===== Provided information =====
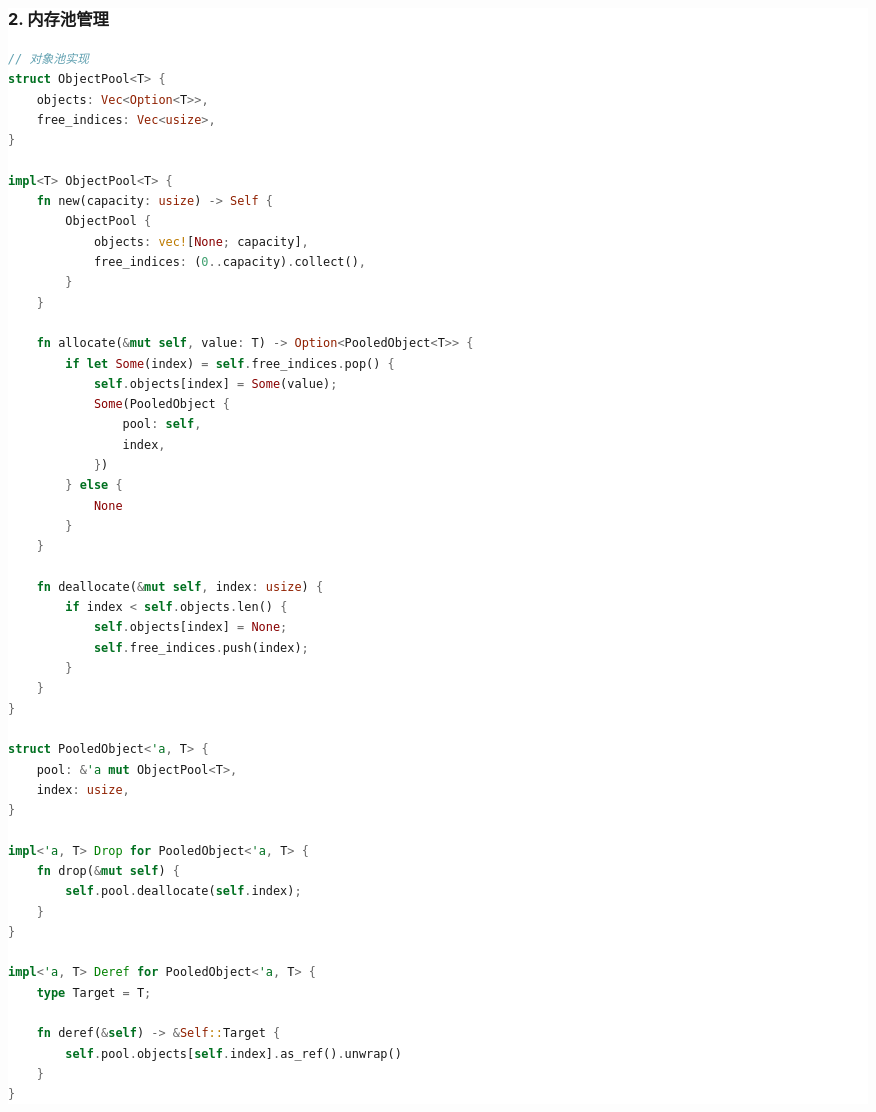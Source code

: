 
### 2. 内存池管理

```rust
// 对象池实现
struct ObjectPool<T> {
    objects: Vec<Option<T>>,
    free_indices: Vec<usize>,
}

impl<T> ObjectPool<T> {
    fn new(capacity: usize) -> Self {
        ObjectPool {
            objects: vec![None; capacity],
            free_indices: (0..capacity).collect(),
        }
    }
    
    fn allocate(&mut self, value: T) -> Option<PooledObject<T>> {
        if let Some(index) = self.free_indices.pop() {
            self.objects[index] = Some(value);
            Some(PooledObject {
                pool: self,
                index,
            })
        } else {
            None
        }
    }
    
    fn deallocate(&mut self, index: usize) {
        if index < self.objects.len() {
            self.objects[index] = None;
            self.free_indices.push(index);
        }
    }
}

struct PooledObject<'a, T> {
    pool: &'a mut ObjectPool<T>,
    index: usize,
}

impl<'a, T> Drop for PooledObject<'a, T> {
    fn drop(&mut self) {
        self.pool.deallocate(self.index);
    }
}

impl<'a, T> Deref for PooledObject<'a, T> {
    type Target = T;
    
    fn deref(&self) -> &Self::Target {
        self.pool.objects[self.index].as_ref().unwrap()
    }
}
```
=====
Task:
Write the entries above out again exactly, but not the pictures.

Response for this exercise:
Source code

: 
### 2. 内存池管理

```rust
// 对象池实现
struct ObjectPool<T> {
    objects: Vec<Option<T>>,
    free_indices: Vec<usize>,
}

impl<T> ObjectPool<T> {
    fn new(capacity: usize) -> Self {
        ObjectPool {
            objects: vec![None; capacity],
            free_indices: (0..capacity).collect(),
        }
    }
    
    fn allocate(&mut self, value: T) -> Option<PooledObject<T>> {
        if let Some(index) = self.free_indices.pop() {
            self.objects[index] = Some(value);
            Some(PooledObject {
                pool: self,
                index,
            })
        } else {
            None
        }
    }
    
    fn deallocate(&mut self, index: usize) {
        if index < self.objects.len() {
            self.objects[index] = None;
            self.free_indices.push(index);
        }
    }
}

struct PooledObject<'a, T> {
    pool: &'a mut ObjectPool<T>,
    index: usize,
}

impl<'a, T> Drop for PooledObject<'a, T> {
    fn drop(&mut self) {
        self.pool.deallocate(self.index);
    }
}

impl<'a, T> Deref for PooledObject<'a, T> {
    type Target = T;
    
    fn deref(&self) -> &Self::Target {
        self.pool.objects[self.index].as_ref().unwrap()
    }
}
```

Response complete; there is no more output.